OSError: There was a specific connection error when trying to load CompVis/stable-diffusion-v1-4:
<class 'requests.exceptions.HTTPError'> (Request ID: o52_DNplzfZM55fVguDXA)
Thanks in advance,
You need to log into a huggingface account and accept the licence terms before you can download stable diffusion (it hasa special licence)
Any specific URL I need to visit? I have logged in and generated a token which was passed to the notebook_login() code.
Thanks for this. Although that alone did not work for me. I had to update Transformers as well.
Click the link for the model in the notebook.
Yes, I searched for the model on hugging face search bar and accepted their license on this page - CompVis/stable-diffusion-v1-4 · Hugging Face.

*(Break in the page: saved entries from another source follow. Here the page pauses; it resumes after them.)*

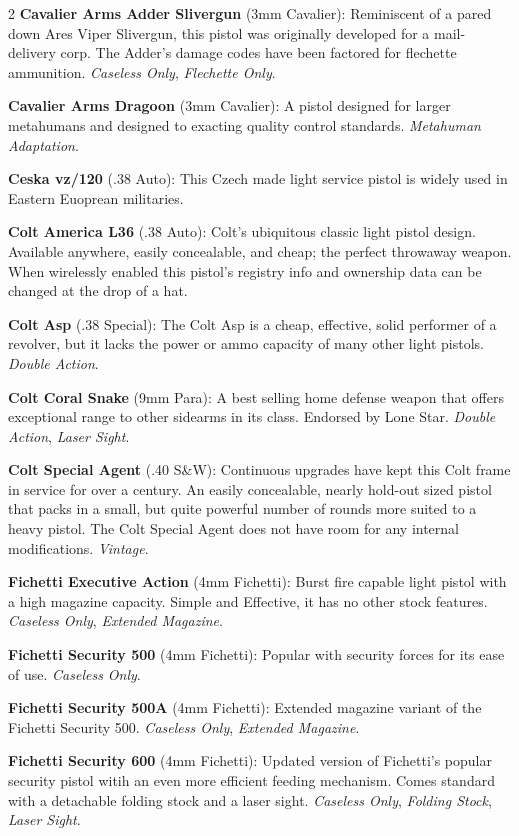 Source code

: \documentclass[
  oneside]{article}
\begin{document}
\begin{multicols}{2}
\textbf{Cavalier Arms Adder Slivergun} (3mm
Cavalier): Reminiscent of a pared down Ares Viper
Slivergun, this pistol was originally developed
for a mail-delivery corp. The Adder's damage codes
have been factored for flechette ammunition.
\emph{Caseless Only}, \emph{Flechette Only}.

\textbf{Cavalier Arms Dragoon} (3mm Cavalier): A
pistol designed for larger metahumans and designed
to exacting quality control standards.
\emph{Metahuman Adaptation}.

\textbf{Ceska vz/120} (.38 Auto): This Czech made
light service pistol is widely used in Eastern
Euoprean militaries.

\textbf{Colt America L36} (.38 Auto): Colt's
ubiquitous classic light pistol design. Available
anywhere, easily concealable, and cheap; the
perfect throwaway weapon. When wirelessly enabled
this pistol's registry info and ownership data can
be changed at the drop of a hat.

\textbf{Colt Asp} (.38 Special): The Colt Asp is a
cheap, effective, solid performer of a revolver,
but it lacks the power or ammo capacity of many
other light pistols. \emph{Double Action}.

\textbf{Colt Coral Snake} (9mm Para): A best
selling home defense weapon that offers
exceptional range to other sidearms in its class.
Endorsed by Lone Star. \emph{Double Action},
\emph{Laser Sight}.

\textbf{Colt Special Agent} (.40 S\&W): Continuous
upgrades have kept this Colt frame in service for
over a century. An easily concealable, nearly
hold-out sized pistol that packs in a small, but
quite powerful number of rounds more suited to a
heavy pistol. The Colt Special Agent does not have
room for any internal modifications.
\emph{Vintage}.

\textbf{Fichetti Executive Action} (4mm Fichetti):
Burst fire capable light pistol with a high
magazine capacity. Simple and Effective, it has no
other stock features. \emph{Caseless Only},
\emph{Extended Magazine}.

\textbf{Fichetti Security 500} (4mm Fichetti):
Popular with security forces for its ease of use.
\emph{Caseless Only}.

\textbf{Fichetti Security 500A} (4mm Fichetti):
Extended magazine variant of the Fichetti Security
500. \emph{Caseless Only}, \emph{Extended
Magazine}.

\textbf{Fichetti Security 600} (4mm Fichetti):
Updated version of Fichetti's popular security
pistol witih an even more efficient feeding
mechanism. Comes standard with a detachable
folding stock and a laser sight. \emph{Caseless
Only}, \emph{Folding Stock}, \emph{Laser Sight}.


\end{multicols}
\end{document}
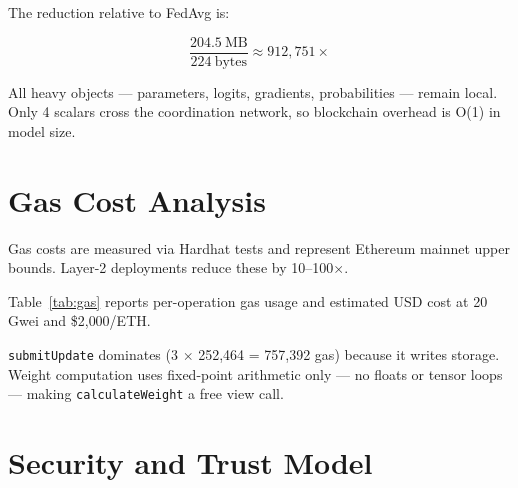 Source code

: \documentclass[conference]{IEEEtran}
\begin{document}
The reduction relative to FedAvg is:

\begin{equation}
\frac{204.5\ \text{MB}}{224\ \text{bytes}} \approx 912{,}751\times
\end{equation}

All heavy objects --- parameters, logits, gradients, probabilities --- remain local. Only 4 scalars cross the coordination network, so blockchain overhead is O(1) in model size.

\section{Gas Cost Analysis}

Gas costs are measured via Hardhat tests and represent Ethereum mainnet upper bounds. Layer-2 deployments reduce these by 10--100$\times$.

Table~\ref{tab:gas} reports per-operation gas usage and estimated USD cost at 20\,Gwei and \$2{,}000/ETH.

\begin{table}[H]
\centering
\caption{On-chain operation gas costs (Hardhat measurement, 20 Gwei, \$2{,}000/ETH)}
\label{tab:gas}
\end{table}

\texttt{submitUpdate} dominates (3 $\times$ 252,464 = 757,392 gas) because it writes storage. Weight computation uses fixed-point arithmetic only --- no floats or tensor loops --- making \texttt{calculateWeight} a free view call.

\section{Security and Trust Model}
\label{sec:security}
\end{document}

Either works. Predicting the noise (or some scaled version) is convenient for some mathy formulations, and some people hand-wave about it being easier to get NNs to output zero-mean gaussians (but I’m sceptical about that justification ;). If you have the noise then it tells you the ‘direction’ you need to edit your noisy image which is what we want for the sampling step, so that tends to be the convention, at least for now.
The suggested explanation is because we are trying to learn a NN as an optimizer, that is, a function that can estimate the gradients from the noisy images (just like Jeremy showed in today’s lesson in the handwritten digit motivation).
The actual explanation is: it seems to work a lot better. NN that are big enough can learn pretty much anything, so it could be that predicting the noise is just a better regularization method that is helping these networks to learn better latent representations and not overfit as much as GANs or other generative methods.
Although, to be clear, as Jeremy pointed out in the end of the lesson, developing the view of learning a NN as an optimizer seems to be paying off with incredible results in recent papers, so it’s important to keep it in mind.
That’s how I understant things so far, at least. I’m open to corrections!
Thanks again for a great lecture. Looking forward to the ‘from scratch’ in coming weeks.
@jeremy can you please let us know when should we expect the other lecture support material covering the math apart from watching the in-depth video from @johnowhitaker? Also, is there going to help/support if something is not clear from the math bit?
This was an awesome lesson. Really broke down the individual components of stable diffusion and what we are aiming at understanding. Really made stable diffusion uncool, fast.ai style
According to the authors of “Denoising Diffusion Probabilistic Models”, the reason is “Ultimately, our model design is justified by simplicity and empirical results”, so it’s likely that this just works better (as at yesterday)